In order to verify whether mood, subjective task difficulty and enjoyment can account for the influence of the task type (divergent vs. analytic) on breadth of attention, we performed another MANCOVA. In this analysis, we additionally entered the following covariates: pretest mood, subjective task difficulty, and task enjoyment. We found that the additional covariates had no multivariate effect on breadth of attention (all ps > 0.13) and that the multivariate effect of the task type (divergent vs. analytic) on breadth of attention remained significant, F(2, 29) = 3.84, p = 0.026. Both effects in a univariate follow-up analyses remained at the same significance level as in the analysis without additional covariates, F(1, 70) = 4.02, p = 0.049 (p = 0.098 with Bonferroni correction) for total distance and F(1, 70) = 7.13, p = 0.009 (p = 0.018 with Bonferroni correction) for SD of distance. Thus, pretest mood, subjective task difficulty, and enjoyment cannot explain the influence of task type (divergent vs. analytic) on attentional breadth.

Performance

We performed a correlation analysis separately for the divergent and analytical thinking task condition to examine whether breadth of attention correlated with performance. We found that performance in the divergent thinking task, as well as in the analytic thinking task, was unrelated to total distance and SD of distance (-0.16 < r < 0.05; all ps > 0.351).

Discussion of Study 1

Study 1 provided initial evidence that engaging in a divergent thinking task, compared with engaging in an analytic thinking task, broadens the scope of attention.

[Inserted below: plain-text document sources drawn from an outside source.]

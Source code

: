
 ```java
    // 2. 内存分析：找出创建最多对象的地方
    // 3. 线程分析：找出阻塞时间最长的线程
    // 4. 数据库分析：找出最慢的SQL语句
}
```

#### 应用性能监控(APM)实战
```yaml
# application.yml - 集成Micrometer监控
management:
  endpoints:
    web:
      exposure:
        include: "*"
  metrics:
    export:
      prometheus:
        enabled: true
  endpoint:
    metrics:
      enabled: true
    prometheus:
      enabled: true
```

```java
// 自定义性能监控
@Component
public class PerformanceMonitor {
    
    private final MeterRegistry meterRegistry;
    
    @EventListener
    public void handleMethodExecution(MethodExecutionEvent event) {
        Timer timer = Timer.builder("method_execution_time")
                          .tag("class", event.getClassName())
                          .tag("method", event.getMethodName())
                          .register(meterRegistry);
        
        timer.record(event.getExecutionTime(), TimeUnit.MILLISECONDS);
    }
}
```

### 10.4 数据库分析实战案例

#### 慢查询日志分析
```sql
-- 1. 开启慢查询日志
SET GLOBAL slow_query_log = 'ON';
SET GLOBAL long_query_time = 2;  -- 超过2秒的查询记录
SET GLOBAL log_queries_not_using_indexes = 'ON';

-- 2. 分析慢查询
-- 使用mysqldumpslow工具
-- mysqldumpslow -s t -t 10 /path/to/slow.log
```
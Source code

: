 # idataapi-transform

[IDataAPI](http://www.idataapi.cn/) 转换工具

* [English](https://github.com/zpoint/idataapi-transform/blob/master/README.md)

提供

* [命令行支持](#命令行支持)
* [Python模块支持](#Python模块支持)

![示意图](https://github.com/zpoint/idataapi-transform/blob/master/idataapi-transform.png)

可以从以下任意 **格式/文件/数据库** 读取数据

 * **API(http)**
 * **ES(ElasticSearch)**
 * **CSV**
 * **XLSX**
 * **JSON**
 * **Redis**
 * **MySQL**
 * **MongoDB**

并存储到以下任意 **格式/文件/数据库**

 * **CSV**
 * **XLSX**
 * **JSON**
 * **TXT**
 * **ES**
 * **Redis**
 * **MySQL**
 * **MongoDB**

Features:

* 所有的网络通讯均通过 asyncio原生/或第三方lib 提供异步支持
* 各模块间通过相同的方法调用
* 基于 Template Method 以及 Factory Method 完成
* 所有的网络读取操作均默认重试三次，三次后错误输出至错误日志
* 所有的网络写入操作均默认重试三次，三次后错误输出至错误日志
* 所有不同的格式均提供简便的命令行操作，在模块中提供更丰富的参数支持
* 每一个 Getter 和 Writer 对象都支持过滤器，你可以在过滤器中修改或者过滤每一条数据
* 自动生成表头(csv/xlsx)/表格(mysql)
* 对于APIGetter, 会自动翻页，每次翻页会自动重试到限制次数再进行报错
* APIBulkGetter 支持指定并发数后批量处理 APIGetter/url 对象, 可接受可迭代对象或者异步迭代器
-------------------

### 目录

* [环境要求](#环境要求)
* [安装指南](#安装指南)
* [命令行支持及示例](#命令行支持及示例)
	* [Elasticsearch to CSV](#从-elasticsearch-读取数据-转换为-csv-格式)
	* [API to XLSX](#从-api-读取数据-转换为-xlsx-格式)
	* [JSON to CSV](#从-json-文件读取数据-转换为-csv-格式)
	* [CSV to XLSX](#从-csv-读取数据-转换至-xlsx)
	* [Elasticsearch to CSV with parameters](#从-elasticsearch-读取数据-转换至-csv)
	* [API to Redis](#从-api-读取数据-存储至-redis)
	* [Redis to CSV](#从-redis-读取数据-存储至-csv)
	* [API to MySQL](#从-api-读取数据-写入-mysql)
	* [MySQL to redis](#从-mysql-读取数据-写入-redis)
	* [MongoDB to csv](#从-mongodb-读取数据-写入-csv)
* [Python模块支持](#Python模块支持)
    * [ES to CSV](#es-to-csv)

We found a significant multivariate effect on attention indicators (total distance and SD of distance), both when we did and did not control for pretest mood, subjective task difficulty, and enjoyment. This suggests that these control variables cannot explain the effect of task type (divergent vs. analytic) on attentional breadth. We found a significant univariate effect on SD of distance, but the univariate effect on total distance did not reach significance. This suggests that broad attention triggered by the divergent thinking task was not so strongly visible in global search for the target letters within a broad perceptual field; instead, it was more reliably reflected in higher variation of distances obtained when the solver noticed and clicked on the ds that appeared in clusters. Furthermore, and somewhat surprisingly, in this study, attentional breadth was unrelated to creative performance. A possible explanation is that breadth of attention was measured in the middle of task performance. Switching attention between idea generation and the Ellipses Test potentially disrupted the flow of ideas while participants were generating creative solutions, which may have weakened the correlation between attentional breadth and creative performance.

Study 2

To replicate the findings of Study 1 and generalize the results to other divergent and analytic thinking tasks, we performed Study 2. In this study, we wanted to avoid interrupting participants by the Ellipses Test, and therefore measured attentional breadth via the recognition of peripheral stimuli which were displayed during task performance. This method builds on the paradigm of incidental (peripheral) stimuli in creative problem solving (Mendelsohn and Griswold, 1964, 1966; Mendelsohn and Lindholm, 1972; Mendelsohn, 1976). In the studies of Mendelsohn and colleagues, participants were exposed to words played on a tape recorder while memorizing a list of other words. Next, they were asked to solve multiple anagrams. Some of the answers to the anagrams were earlier played on the tape recorder (answers to “peripheral anagrams”) and some were present on the list (answers to “central anagrams”). Those participants who achieved high scores on the creativity test also solved more peripheral anagrams (cf. Ansburg and Hill, 2003). Our study, however, used recognition of visual peripheral stimuli as a dependent variable, with the assumption that incidental recognition of peripheral cues would be better when attention is broad (vs. narrow) during task performance.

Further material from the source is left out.